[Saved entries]
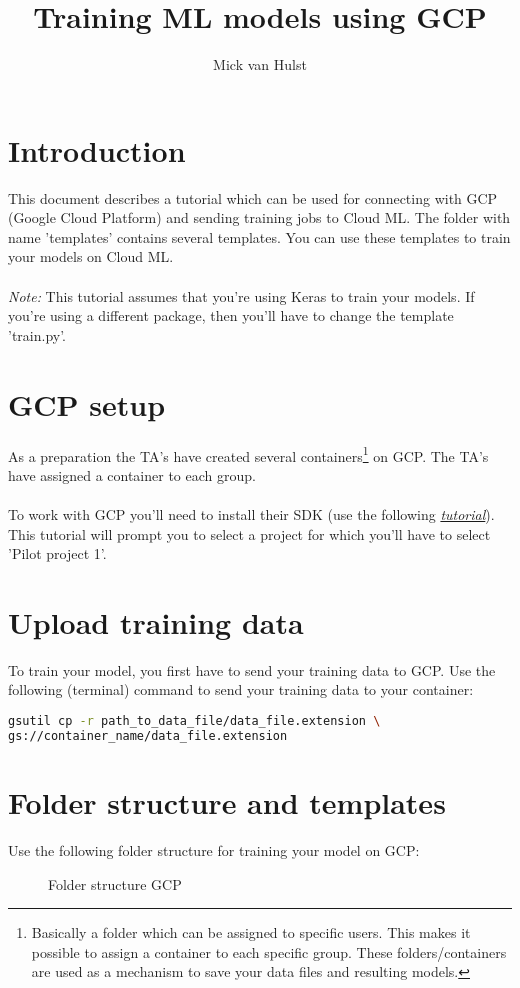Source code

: \documentclass{article}
\title{Training ML models using GCP}
\author{Mick van Hulst}
\begin{document}
\maketitle

\section{Introduction}
This document describes a tutorial which can be used for connecting with GCP (Google Cloud Platform) and sending training jobs to Cloud ML. The folder with name 'templates' contains several templates. You can use these templates to train your models on Cloud ML. 
\\
\\
\textit{Note: }This tutorial assumes that you're using Keras to train your models. If you're using a different package, then you'll have to change the template 'train.py'.

\section{GCP setup}
As a preparation the TA's have created several containers\footnote{Basically a folder which can be assigned to specific users. This makes it possible to assign a container to each specific group. These folders/containers are used as a mechanism to save your data files and resulting models.} on GCP. The TA's have assigned a container to each group.
\\
\\
To work with GCP you'll need to install their SDK (use the following \hyperlink{https://cloud.google.com/sdk/docs/}{\textit{tutorial}}). This tutorial will prompt you to select a project for which you'll have to select 'Pilot project 1'.

\section{Upload training data}
To train your model, you first have to send your training data to GCP. Use the following (terminal) command to send your training data to your container:

\begin{lstlisting}[language=Bash]
gsutil cp -r path_to_data_file/data_file.extension \
gs://container_name/data_file.extension
\end{lstlisting}

\pagebreak

\section{Folder structure and templates}
Use the following folder structure for training your model on GCP:
\begin{figure}[H]
\caption{Folder structure GCP}
\label{fig:fsgcp}
\end{figure}
\end{document}
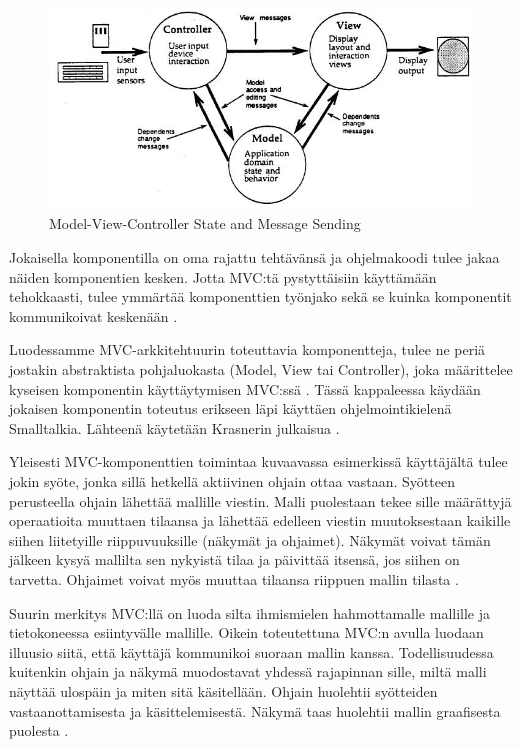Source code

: \documentclass[utf8]{gradu3}
\begin{document}
\begin{figure}[h]
\centering
\includegraphics[scale=0.85]{krasner_mvc.jpg}
\caption{Model-View-Controller State and Message Sending \parencite[s. 5]{krasner_desc}}
\end{figure} 
Jokaisella komponentilla on oma rajattu tehtävänsä ja ohjelmakoodi tulee jakaa näiden komponentien kesken. Jotta MVC:tä pystyttäisiin käyttämään
tehokkaasti, tulee ymmärtää komponenttien työnjako sekä se kuinka komponentit kommunikoivat keskenään \parencite{burbeck}. 

Luodessamme MVC-arkkitehtuurin toteuttavia komponentteja, tulee ne periä jostakin abstraktista pohjaluokasta (Model, View tai Controller), joka määrittelee kyseisen komponentin käyttäytymisen MVC:ssä  \parencite[s. 5]{krasner_desc}.  Tässä kappaleessa käydään jokaisen komponentin toteutus erikseen läpi käyttäen ohjelmointikielenä Smalltalkia. Lähteenä käytetään Krasnerin julkaisua \parencite{krasner_desc}.

Yleisesti MVC-komponenttien toimintaa kuvaavassa esimerkissä käyttäjältä tulee jokin syöte, jonka sillä hetkellä aktiivinen ohjain ottaa vastaan. Syötteen perusteella ohjain lähettää mallille viestin. Malli puolestaan tekee sille määrättyjä operaatioita muuttaen tilaansa ja lähettää edelleen viestin muutoksestaan kaikille siihen liitetyille riippuvuuksille (näkymät ja ohjaimet). Näkymät
voivat tämän jälkeen kysyä mallilta sen nykyistä tilaa ja päivittää itsensä, jos siihen on tarvetta. Ohjaimet voivat myös muuttaa tilaansa riippuen mallin tilasta \parencite[s. 4]{krasner_desc}. 

Suurin merkitys MVC:llä on luoda silta ihmismielen hahmottamalle mallille ja tietokoneessa esiintyvälle mallille. Oikein toteutettuna MVC:n avulla luodaan illuusio siitä, että käyttäjä kommunikoi suoraan mallin kanssa. Todellisuudessa kuitenkin ohjain ja näkymä muodostavat yhdessä rajapinnan sille, miltä malli näyttää ulospäin ja miten sitä käsitellään. Ohjain huolehtii syötteiden vastaanottamisesta ja käsittelemisestä. Näkymä taas huolehtii mallin graafisesta puolesta \parencite[s. 11-12]{reenskaug_tools}. 
\end{document}
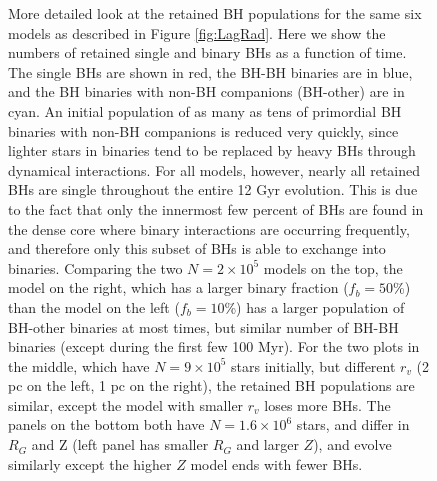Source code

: \documentclass[12pt,preprint]{aastex}
\begin{document}
	\begin{figure}[!h]

	\caption{More detailed look at the retained BH populations for the same six models as
	described in Figure \ref{fig:LagRad}. Here we show the numbers
	of retained single and binary BHs as a function of time. The single BHs are shown in red, the 
	BH-BH binaries are in blue, and the BH binaries with non-BH companions (BH-other) are in
	cyan. An initial population of as many as tens of primordial BH binaries with non-BH companions is 
	reduced very quickly, since lighter stars in binaries tend to be replaced by heavy BHs through 
	dynamical interactions. For all models, however, nearly all retained BHs are single throughout 
	the entire 12 Gyr evolution. This is due to the fact that only the innermost few percent of BHs 
	are found in the dense core where binary interactions are occurring frequently, and therefore only this subset of
	BHs is able to exchange into binaries. Comparing the two $N=2 \times 10^5$ models on the top, the model on
	the right, which has a larger binary fraction ($f_b=50$\%) than the model on the left ($f_b=10$\%)
	has a larger population of BH-other binaries at most times, but similar number of BH-BH binaries
	(except during the first few 100 Myr). For the two plots in the middle, which have $N=9 \times 10^5$
	stars initially, but different $r_v$ (2 pc on the left, 1 pc on the right), the retained BH populations
	are similar, except the model with smaller $r_v$ loses more BHs. The panels on the bottom
	both have $N=1.6 \times 10^6$ stars, and differ in $R_G$ and Z (left panel has smaller $R_G$
	and larger $Z$),  and evolve similarly except the higher $Z$ model ends with fewer BHs.
	}
	
	\label{fig:RetBHsSingleBinary}
\end{figure}
\end{document}
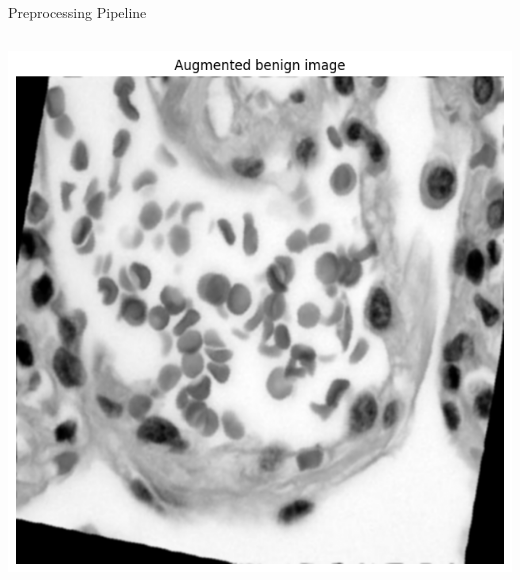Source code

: \documentclass[aspectratio=169,8pt]{beamer}  %
\begin{document}
\begin{frame}{Preprocessing Pipeline}
\begin{columns}[T]
\begin{column}{0.5\textwidth}
\hfill\includegraphics[width=0.95\linewidth, height=0.45\textheight]{imgs/augmented_image.png}
\end{column}
\end{columns}
\end{frame}
\end{document}
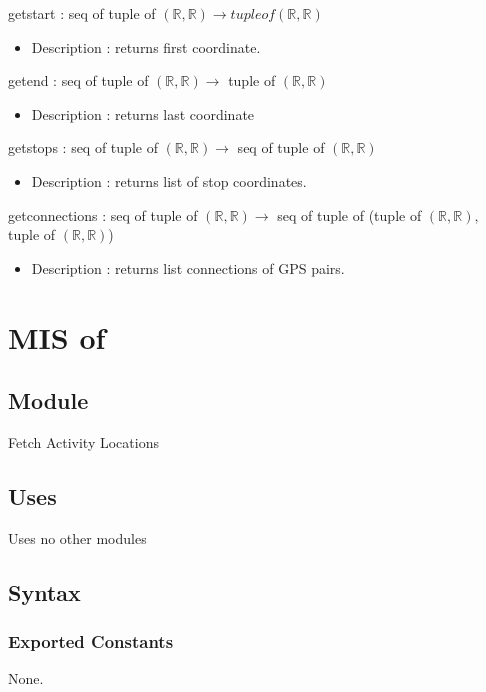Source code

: \documentclass[12pt, titlepage]{article}
\begin{document}
getstart : seq of tuple of $(\mathbb{R}, \mathbb{R})  \rightarrow tuple of (\mathbb{R}, \mathbb{R})$
\begin{itemize}
    \item Description : returns first coordinate.
\end{itemize}
getend : seq of tuple of $(\mathbb{R}, \mathbb{R})  \rightarrow$ tuple of $(\mathbb{R}, \mathbb{R})$
\begin{itemize}
    \item Description : returns last coordinate
\end{itemize}
getstops : seq of tuple of $(\mathbb{R}, \mathbb{R})  \rightarrow$ seq of tuple of $(\mathbb{R}, \mathbb{R})$
\begin{itemize}
    \item Description : returns list of stop coordinates.
\end{itemize}
getconnections : seq of tuple of $(\mathbb{R}, \mathbb{R})  \rightarrow$ seq of tuple of (tuple of $(\mathbb{R}, \mathbb{R}),$ tuple of $(\mathbb{R}, \mathbb{R})$)
\begin{itemize}
    \item Description : returns list connections of GPS pairs.
\end{itemize}
\newpage


\section{MIS of } \label{ModuleSPath} 

\subsection{Module}
Fetch Activity Locations

\subsection{Uses}%
Uses no other modules

\subsection{Syntax}

\subsubsection{Exported Constants}
None.
\end{document}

→ **Task requirements**: Report each line in the preceding entries that holds the string "stars".

→ **Solution for this problem**:
	reduced very quickly, since lighter stars in binaries tend to be replaced by heavy BHs through 
	stars initially, but different $r_v$ (2 pc on the left, 1 pc on the right), the retained BH populations
	both have $N=1.6 \times 10^6$ stars, and differ in $R_G$ and Z (left panel has smaller $R_G$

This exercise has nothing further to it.